Patriots official says any action against Kaczur a team matter

Expected in court on drug charge

Email|Print|Single Page| Text size + By John R. Ellement
Globe Staff / June 7, 2008

New England Patriots offensive lineman Nicholas Kaczur will remain on the team despite the fact that he is facing a drug possession charge in New York state, the team said yesterday.

A team spokesman also had no comment on what disciplinary action, if any, Kaczur would face once the charges are formally filed or if he is found guilty. "We handle those matters internally," said spokesman Stacey James.

Kaczur, who declined to speak with reporters at the Patriots minicamp in Foxborough yesterday, was arrested by New York State Police troopers on April 27 when they found a small amount of the prescription painkiller OxyContin inside his truck after he was stopped for speeding on the New York State Thruway, officials have said.

He then cooperated with federal authorities in an undercover operation that led to the arrest of his alleged supplier.

Kaczur was ordered to appear in Whitestown (N.Y.) Town Court on May 12, but Oneida District Attorney Scott D. McNamara said yesterday he was asked to keep Kaczur's arrest secret, which he did. He refused to say who sought his assistance.

"I'm not going to answer that," McNamara said in a telephone interview.

According to court records, two people familiar with the investigation, and the defense lawyer for the alleged drug dealer, Kaczur was the "cooperating witness" who wore a hidden audiotape device for the Drug Enforcement Administration and allegedly purchased hundreds of OxyContin pills from Daniel Ekasala three times in May.

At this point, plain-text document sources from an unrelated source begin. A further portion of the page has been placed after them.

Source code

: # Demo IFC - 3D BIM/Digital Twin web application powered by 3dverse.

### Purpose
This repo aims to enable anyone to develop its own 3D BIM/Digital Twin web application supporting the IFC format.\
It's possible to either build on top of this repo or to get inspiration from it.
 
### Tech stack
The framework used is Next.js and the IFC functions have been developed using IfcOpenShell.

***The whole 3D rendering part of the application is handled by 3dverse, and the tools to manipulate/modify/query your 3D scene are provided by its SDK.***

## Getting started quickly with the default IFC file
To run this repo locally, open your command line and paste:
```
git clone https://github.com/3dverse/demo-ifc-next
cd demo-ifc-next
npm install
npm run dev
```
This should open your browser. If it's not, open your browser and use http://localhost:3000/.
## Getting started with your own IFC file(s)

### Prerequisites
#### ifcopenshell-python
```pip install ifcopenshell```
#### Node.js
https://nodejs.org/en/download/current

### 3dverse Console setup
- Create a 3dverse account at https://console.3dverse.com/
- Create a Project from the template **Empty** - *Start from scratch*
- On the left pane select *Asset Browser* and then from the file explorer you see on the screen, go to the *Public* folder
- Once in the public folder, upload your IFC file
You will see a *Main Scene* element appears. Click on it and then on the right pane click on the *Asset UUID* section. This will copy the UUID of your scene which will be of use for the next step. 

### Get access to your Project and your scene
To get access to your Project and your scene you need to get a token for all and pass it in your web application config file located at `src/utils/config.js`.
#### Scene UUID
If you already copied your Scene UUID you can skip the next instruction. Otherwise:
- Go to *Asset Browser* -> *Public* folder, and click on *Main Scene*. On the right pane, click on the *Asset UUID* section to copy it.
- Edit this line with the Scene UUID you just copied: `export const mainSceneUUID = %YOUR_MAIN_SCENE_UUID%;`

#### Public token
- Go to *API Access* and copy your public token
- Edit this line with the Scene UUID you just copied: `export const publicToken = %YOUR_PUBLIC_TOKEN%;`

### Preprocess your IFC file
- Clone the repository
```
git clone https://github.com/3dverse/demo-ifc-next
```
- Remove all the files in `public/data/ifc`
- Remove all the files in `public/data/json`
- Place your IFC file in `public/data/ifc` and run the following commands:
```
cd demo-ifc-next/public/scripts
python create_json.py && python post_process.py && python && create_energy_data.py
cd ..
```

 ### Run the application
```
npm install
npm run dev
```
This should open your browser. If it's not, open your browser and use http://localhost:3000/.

Ekasala, 35, of Saugus, pleaded not guilty Wednesday in US District Court in Boston to three counts of possession of oxycodone with intent to distribute, based on those controlled buys. Kaczur allegedly paid $3,900 each time to buy 100 OxyContin pills, according to US District Court records.

Ekasala remains free on bail. His lawyer, Bernard Grossberg, could not be reached for comment.

In Foxborough yesterday, Kaczur stretched in his customary spot along the back row of offensive players, wearing a white No. 77 jersey. He participated throughout a 90-minute practice, lining up at the right guard position along the offensive line, not his customary right tackle spot.

Kaczur will be expected to show up in person at the Whitestown Town Court, which McNamara said is a 200-year-old building where court is open one day a week from 3 to 7 p.m. Kaczur was within the town's borders when he was stopped on the highway.

McNamara said he is trying to arrange a time and date with Kaczur's lawyer, Steven J. Comen, to handle what he expects to be a brief court appearance by the Attleboro resident. McNamara said it would be within the next two weeks.

Comen, in a telephone interview, declined to discuss the case. "Out of respect for the ongoing legal process, we cannot comment at this time," he said.

McNamara said the maximum sentence Kaczur would face if convicted would be one year in prison, under what New York state considers a seventh-degree charge of illegal possession of prescription drugs.

The prosecutor said he has not decided how the criminal case will be resolved, but insisted he will not be swayed by Kaczur's day job.

"Because he is a pro football player for the New England Patriots, it really doesn't affect my decision," he said. "I don't have a specific policy. You just handle each case by what is a fair and right and appropriate disposition. . . . It's a run-of-the mill case to me."

McNamara said one reason he agreed to the delay was his belief that Kaczur would be easily within reach of law enforcement.

"I knew he would be a lot easier to find than a lot of people," he said. "His employment would help me locate him pretty easily."

Kaczur isn't the only Patriots player who has had problems with the law relating to drugs recently. Defensive back Willie Andrews was arrested in February after Lowell police allegedly found a half-pound of marijuana and $6,808 in cash in his vehicle.

In May, Andrews had his case continued without a finding in Lowell District Court. If he does not violate his probation for a year, the charges will be dismissed.

Running back Kevin Faulk was also charged with misdemeanor possession of marijuana in February in Louisiana. And safety Rodney Harrison apologized and was suspended four games last season by the NFL for purchasing human growth hormone.

Andrews, Faulk, and Harrison all also worked out at yesterday's minicamp.

Mike Reiss of the Globe staff contributed to this report.

The lineman is expected to appear in a 200-year-old building where court is in session one day a week from 3 to 7 p.m.